湖面平静,偶有风吹起涟漪。
乔咿目光忽地坚定:“我要不呢?”
周秦瑞像早已洞察到猎物逃生轨迹的猎人,反问:“想想你今天为何而来?”
乔咿心一沉,听到周秦瑞说:“你那个叫高芸芸的同学是要考桦大的研究生吧?”
“您……”
“我觉得她考不上。”周秦瑞意味深长道。
即使来的路上,乔咿已经猜到了,但此刻震惊的情绪还是弥漫到五脏六腑,她站起来:“是您把我同学赶出寝室的?”
“是。我能做到还不止这些。”周秦瑞拿起旁边的拐杖,手掌沉着有力地按在顶端,说,“你大学四年都在同一寝室,有三个室友,关系都很好。你要是不在乎她们,我记得你在g市,还有一个姑姑,算是少有的亲人了,她经营一家超市已经很久了,如果没了的话,就失去了所有的经济来源——”
听到这里乔咿实在忍不住了,打断道:“爷爷,那不是超市,是小卖部。”
“……”周秦瑞用拐杖点了点地,“好,你都不在乎,那你在乎予白吗?”
乔咿蓦地呆住。
“让他失去现在的一切,失去事业和亲情,你也不在乎吗?”周秦瑞起身,腿隐隐颤了颤,说,“他没你,还会喜欢上别的女孩,但没了周家,会怎样?”

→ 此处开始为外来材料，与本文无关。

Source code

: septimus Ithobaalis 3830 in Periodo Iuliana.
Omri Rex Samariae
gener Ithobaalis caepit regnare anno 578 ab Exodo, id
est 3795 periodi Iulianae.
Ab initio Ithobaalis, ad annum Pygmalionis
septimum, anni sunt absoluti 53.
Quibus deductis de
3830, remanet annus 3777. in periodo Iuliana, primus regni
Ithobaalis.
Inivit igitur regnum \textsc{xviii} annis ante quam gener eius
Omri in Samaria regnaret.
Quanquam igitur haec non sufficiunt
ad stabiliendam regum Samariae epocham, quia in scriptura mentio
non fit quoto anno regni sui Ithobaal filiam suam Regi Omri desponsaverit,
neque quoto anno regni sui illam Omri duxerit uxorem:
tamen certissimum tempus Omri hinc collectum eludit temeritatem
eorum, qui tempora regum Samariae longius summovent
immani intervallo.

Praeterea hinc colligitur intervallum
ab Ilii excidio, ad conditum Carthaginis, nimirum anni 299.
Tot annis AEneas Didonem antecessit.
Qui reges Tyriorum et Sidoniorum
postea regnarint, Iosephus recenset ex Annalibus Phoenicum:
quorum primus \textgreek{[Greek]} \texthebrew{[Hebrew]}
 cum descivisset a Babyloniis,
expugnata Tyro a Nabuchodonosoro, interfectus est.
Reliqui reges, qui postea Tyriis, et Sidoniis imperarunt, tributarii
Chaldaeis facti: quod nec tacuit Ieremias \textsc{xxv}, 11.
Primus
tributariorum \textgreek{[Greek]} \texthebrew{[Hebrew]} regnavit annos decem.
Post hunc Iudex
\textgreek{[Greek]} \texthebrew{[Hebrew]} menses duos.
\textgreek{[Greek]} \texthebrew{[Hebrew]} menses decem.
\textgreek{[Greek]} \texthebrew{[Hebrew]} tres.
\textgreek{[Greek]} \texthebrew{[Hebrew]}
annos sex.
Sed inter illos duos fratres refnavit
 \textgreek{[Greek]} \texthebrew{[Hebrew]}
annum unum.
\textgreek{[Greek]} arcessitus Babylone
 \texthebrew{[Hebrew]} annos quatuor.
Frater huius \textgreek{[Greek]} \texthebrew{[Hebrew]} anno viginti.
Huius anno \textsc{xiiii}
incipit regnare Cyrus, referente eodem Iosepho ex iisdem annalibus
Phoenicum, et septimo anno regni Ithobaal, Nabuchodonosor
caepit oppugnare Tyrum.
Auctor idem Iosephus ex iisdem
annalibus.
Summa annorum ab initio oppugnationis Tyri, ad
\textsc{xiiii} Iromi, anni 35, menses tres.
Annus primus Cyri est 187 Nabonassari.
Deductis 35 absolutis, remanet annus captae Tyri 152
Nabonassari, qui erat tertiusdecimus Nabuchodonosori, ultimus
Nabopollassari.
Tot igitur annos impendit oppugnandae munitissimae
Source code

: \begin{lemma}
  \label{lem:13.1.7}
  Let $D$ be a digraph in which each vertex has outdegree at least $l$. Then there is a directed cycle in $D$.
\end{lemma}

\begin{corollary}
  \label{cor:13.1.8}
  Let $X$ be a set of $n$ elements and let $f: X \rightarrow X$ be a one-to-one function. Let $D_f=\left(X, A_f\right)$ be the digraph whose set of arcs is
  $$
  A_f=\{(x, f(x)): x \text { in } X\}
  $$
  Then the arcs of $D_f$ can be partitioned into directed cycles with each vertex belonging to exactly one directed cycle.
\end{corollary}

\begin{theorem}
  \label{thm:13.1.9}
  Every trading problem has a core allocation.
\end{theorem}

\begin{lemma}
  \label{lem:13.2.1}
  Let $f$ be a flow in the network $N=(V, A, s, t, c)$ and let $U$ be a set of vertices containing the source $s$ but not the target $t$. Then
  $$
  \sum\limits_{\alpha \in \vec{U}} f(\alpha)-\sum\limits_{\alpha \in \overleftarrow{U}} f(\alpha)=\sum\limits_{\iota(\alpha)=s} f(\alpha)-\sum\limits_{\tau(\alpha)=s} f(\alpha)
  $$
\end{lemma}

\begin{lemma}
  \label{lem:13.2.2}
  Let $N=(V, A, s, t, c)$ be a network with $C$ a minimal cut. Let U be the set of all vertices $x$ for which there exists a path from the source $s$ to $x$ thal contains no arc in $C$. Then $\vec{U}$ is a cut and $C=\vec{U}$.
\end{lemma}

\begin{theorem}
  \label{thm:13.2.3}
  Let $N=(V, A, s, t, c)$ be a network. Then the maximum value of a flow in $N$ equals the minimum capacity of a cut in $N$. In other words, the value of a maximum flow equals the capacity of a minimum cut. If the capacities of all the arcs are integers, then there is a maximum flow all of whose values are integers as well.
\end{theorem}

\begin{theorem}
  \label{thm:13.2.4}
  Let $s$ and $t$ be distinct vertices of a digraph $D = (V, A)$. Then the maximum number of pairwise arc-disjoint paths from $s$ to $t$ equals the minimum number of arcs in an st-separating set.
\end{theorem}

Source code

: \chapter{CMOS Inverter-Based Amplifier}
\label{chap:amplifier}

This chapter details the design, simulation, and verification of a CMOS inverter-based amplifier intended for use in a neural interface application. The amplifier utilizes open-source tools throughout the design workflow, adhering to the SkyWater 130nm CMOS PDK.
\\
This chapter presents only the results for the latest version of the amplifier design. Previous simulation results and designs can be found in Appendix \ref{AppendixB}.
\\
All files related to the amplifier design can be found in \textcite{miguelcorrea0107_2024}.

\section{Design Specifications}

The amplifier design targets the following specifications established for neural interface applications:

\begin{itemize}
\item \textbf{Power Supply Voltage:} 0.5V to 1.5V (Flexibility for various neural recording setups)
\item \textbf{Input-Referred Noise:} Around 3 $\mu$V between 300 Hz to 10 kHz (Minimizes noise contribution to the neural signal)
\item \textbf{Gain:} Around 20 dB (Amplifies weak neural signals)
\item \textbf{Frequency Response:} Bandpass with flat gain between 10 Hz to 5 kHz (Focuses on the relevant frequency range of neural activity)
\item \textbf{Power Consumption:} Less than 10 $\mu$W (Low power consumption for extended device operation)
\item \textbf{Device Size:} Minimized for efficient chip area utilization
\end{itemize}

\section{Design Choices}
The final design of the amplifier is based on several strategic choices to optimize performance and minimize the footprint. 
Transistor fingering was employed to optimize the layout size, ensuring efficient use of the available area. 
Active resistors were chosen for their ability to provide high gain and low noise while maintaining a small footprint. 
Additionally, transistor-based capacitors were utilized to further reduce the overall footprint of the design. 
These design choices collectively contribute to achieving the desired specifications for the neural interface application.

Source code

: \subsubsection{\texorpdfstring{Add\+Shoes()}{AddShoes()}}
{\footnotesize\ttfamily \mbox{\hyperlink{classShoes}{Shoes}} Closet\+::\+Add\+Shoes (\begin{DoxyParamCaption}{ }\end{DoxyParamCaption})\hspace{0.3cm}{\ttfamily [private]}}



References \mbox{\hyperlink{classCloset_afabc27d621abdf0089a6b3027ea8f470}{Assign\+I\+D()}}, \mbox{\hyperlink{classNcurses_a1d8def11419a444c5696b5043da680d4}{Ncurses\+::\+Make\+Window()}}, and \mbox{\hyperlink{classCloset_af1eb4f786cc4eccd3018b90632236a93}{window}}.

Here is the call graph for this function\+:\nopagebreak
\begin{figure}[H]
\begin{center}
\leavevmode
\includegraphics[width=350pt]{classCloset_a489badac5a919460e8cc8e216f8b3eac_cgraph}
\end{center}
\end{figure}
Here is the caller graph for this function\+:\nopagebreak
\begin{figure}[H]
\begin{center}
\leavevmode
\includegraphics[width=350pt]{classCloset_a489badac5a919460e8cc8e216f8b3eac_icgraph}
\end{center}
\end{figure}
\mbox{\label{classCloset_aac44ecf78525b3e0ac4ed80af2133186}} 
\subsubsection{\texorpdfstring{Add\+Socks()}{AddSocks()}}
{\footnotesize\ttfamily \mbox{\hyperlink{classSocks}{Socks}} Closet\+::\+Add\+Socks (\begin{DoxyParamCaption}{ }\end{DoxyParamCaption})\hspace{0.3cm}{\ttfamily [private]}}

“由你来说分手,让他死心,让他重新还是周予白。”周秦瑞说罢,提步离开。
短暂的怔愣,乔咿追上去:“爷爷,我不说,我不想跟周予白分开!”
老人叹了口气,缓缓转过身,他目光平和,就和他说出的话一样:“你的同学先违背了校规,才会给了我机会。孩子,你想想,你自己没错吗?如果不是你装扮自己姐姐去跟他相亲,会有后来的事?一开始就是骗来的,门不当户不对,难道你还要继续错下去?”
“如果很难,我再给你三天时间。”
-
到中午都没有收到回复,周予白给乔咿打过去电话,也没打通。
谢远敲了敲门,进来。
周予白还在摆弄手机,随口道:“你怎么来了?”
“你叫我来的好吗!”谢远震惊了,“你说请我吃饭!我到楼下还被拦了,说什么要预约,幸好碰见裴助,我说你是不是想赖饭?!”
周予白想了一下,收回手机说:“走,餐厅。”
谢远搓手:“哪家餐厅?”
“我家的。”
“……”
到了“亚盛”内部员工餐厅,谢远下巴都快掉了:“我以为你开玩笑呢,你特么还真带我来这啊!”
周予白手插裤兜,淡淡道:“这里快。”
谢远嬉笑:“男人最怕太快!”
餐厅里都是员工,见周予白过来纷纷侧目,或壮胆上前打招呼。周予白没情绪地回应,端了餐选了个窗边的位置。
他一落座,附近桌子都不敢有人坐了。
“你这是故意想让员工消化不良吧。”谢远打趣道。
周予白看了眼手机,说:“我真赶时间。”
“赶时间生孩子啊!”谢远道。
周予白啧了声:“我是去接孩子。”
“嗯?!”
“晚上要接乔咿下班,要赶着把手头工作做完。”
谢远顿时觉得自己要消化不良了,一口干了半杯橙汁,直摇头:“您能不这么魔怔吗,不就是长期空窗后终于把以前女朋友勾引到手了嘛!心情我能理解,乔咿也确实可爱,但你也不用天天这么盯着人吧!”
周予白懒得理他,继续吃饭。
“不过。”谢远探头凑近,“你家这小孩还真有点本事!”
周予白抬头。
谢远靠着椅背,得意地抖腿,煞有介事道:“她把萧祈给搞了!”
周予白啪地把筷子放在了桌上:“她怎么了?”
“你别激动啊!人家什么事都没,就是实名举报给片方,说片源被泄露出去了。乔咿真是厉害啊,我就跟她提了一嘴萧祈用她配音的片段骗你,她就能找住这个点,原封不动捅回去!他们那剧投了上亿,要是提前有片源流出,损失就大了,片方才不管你干什么呢!直接往下查,查到了萧祈那,现在正揪着不放呢!萧祈又不能说他拷走音源是为了骗你!编不出合理理由,哑巴亏吃大发了!赔钱是小,要吃官司的!”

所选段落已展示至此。